I was looking for that info, and knew it was in the article (because I wrote part of the section), and considered the evolutionary history to be part of History. Maybe instead of Evolution, the section should be renamed Origin, that makes it clear it's part of History. The 'Cause' of smallpox is the virus as it exists today, or at least has existed for a couple thousand years including diversification in the middle ages. Sbalfour (talk) 20:52, 24 November 2018 (UTC)[reply]

Under Disease emergence, we have "The earliest credible clinical evidence of smallpox is <some pox disease in 2nd millenium BC in India>." Since the study by Duggan et.al. in 2016 isolating a basal strain of the virus dated ~1650, it's clear that variola has not historically been the virus we consider the causative agent of smallpox today. How sure are we that pre-middleages poxes were smallpox? That basal strain wasn't Variola major or Variola minor. Sbalfour (talk) 21:30, 24 November 2018 (UTC)[reply]

Capitalize genus names?

Shouldn't variola major and variola minor in the lead be Variola major and Variola minor? We also have Variola major and Variola minor in the article. Someone should go thru check and fix all of these. MOS: Capitalize scientific names above the rank of species, and italicize them from the rank of genus downward. Sbalfour (talk) 21:39, 24 November 2018 (UTC)[reply]

Number of people killed

For a book I'm writing I researched the claim that "in the 20th century it is estimated that smallpox resulted in 300–500 million deaths". Wikipedia and newspapers will quote this figure, claiming "one group of experts" or "some experts" estimate this. But I haven't found any single expert actually estimating this. The sources provided in the article are not medical or disease experts, but politics books and the like. And they all claim "it is estimated", they don't include any real estimations.

Still, I think I know where the figure comes from. D. A. Henderson was the guy in charge of smallpox eradication at the WHO. In two separate places he once estimates that in the 20th century 200-300 million people were killed and in the last century of the existence of smallpox 'at least half a billion'.

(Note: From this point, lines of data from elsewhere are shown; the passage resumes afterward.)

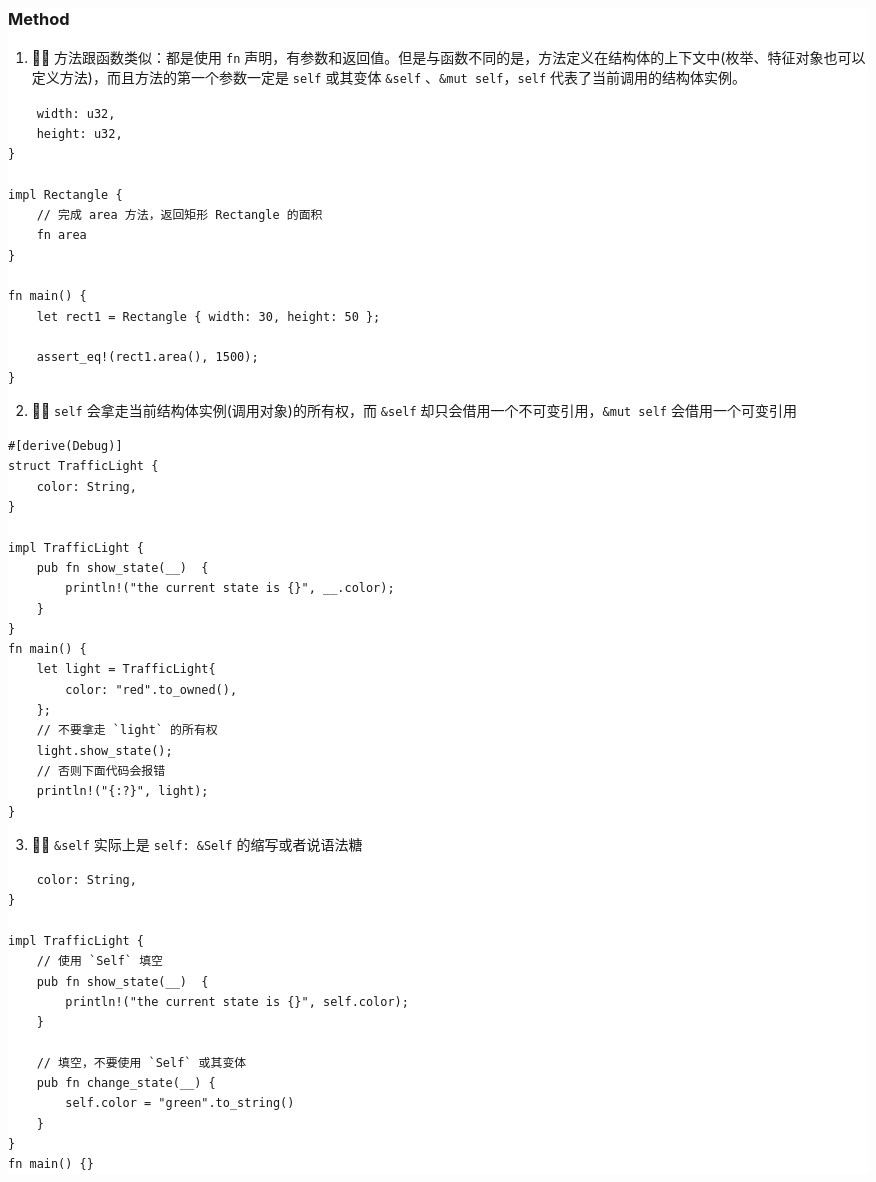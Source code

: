 ### Method

1. 🌟🌟 方法跟函数类似：都是使用 `fn` 声明，有参数和返回值。但是与函数不同的是，方法定义在结构体的上下文中(枚举、特征对象也可以定义方法)，而且方法的第一个参数一定是 `self` 或其变体 `&self` 、`&mut self`，`self` 代表了当前调用的结构体实例。

```rust,editablestruct Rectangle {
    width: u32,
    height: u32,
}

impl Rectangle {
    // 完成 area 方法，返回矩形 Rectangle 的面积
    fn area
}

fn main() {
    let rect1 = Rectangle { width: 30, height: 50 };

    assert_eq!(rect1.area(), 1500);
}
```

2. 🌟🌟 `self` 会拿走当前结构体实例(调用对象)的所有权，而 `&self` 却只会借用一个不可变引用，`&mut self` 会借用一个可变引用

```rust,editable// 只填空，不要删除任何代码行!
#[derive(Debug)]
struct TrafficLight {
    color: String,
}

impl TrafficLight {
    pub fn show_state(__)  {
        println!("the current state is {}", __.color);
    }
}
fn main() {
    let light = TrafficLight{
        color: "red".to_owned(),
    };
    // 不要拿走 `light` 的所有权
    light.show_state();
    // 否则下面代码会报错
    println!("{:?}", light);
}
```

3. 🌟🌟 `&self` 实际上是 `self: &Self` 的缩写或者说语法糖

```rust,editablestruct TrafficLight {
    color: String,
}

impl TrafficLight {
    // 使用 `Self` 填空
    pub fn show_state(__)  {
        println!("the current state is {}", self.color);
    }

    // 填空，不要使用 `Self` 或其变体
    pub fn change_state(__) {
        self.color = "green".to_string()
    }
}
fn main() {}
```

  • 1st figure is in Donald A. Henderson, “Smallpox Eradication,” in Microbe Hunters - Then and Now, ed. M. D. Hilary Koprowski and M. D. Michael B. A. Oldstone, 1 edition (Bloomington, Ill: Medi-Ed Pr, 1996), 39.
  • 2nd figure is in D. A. Henderson and Richard Preston, Smallpox: The Death of a Disease - The Inside Story of Eradicating a Worldwide Killer, 1st edition (Amherst, N.Y: Prometheus Books, 2009).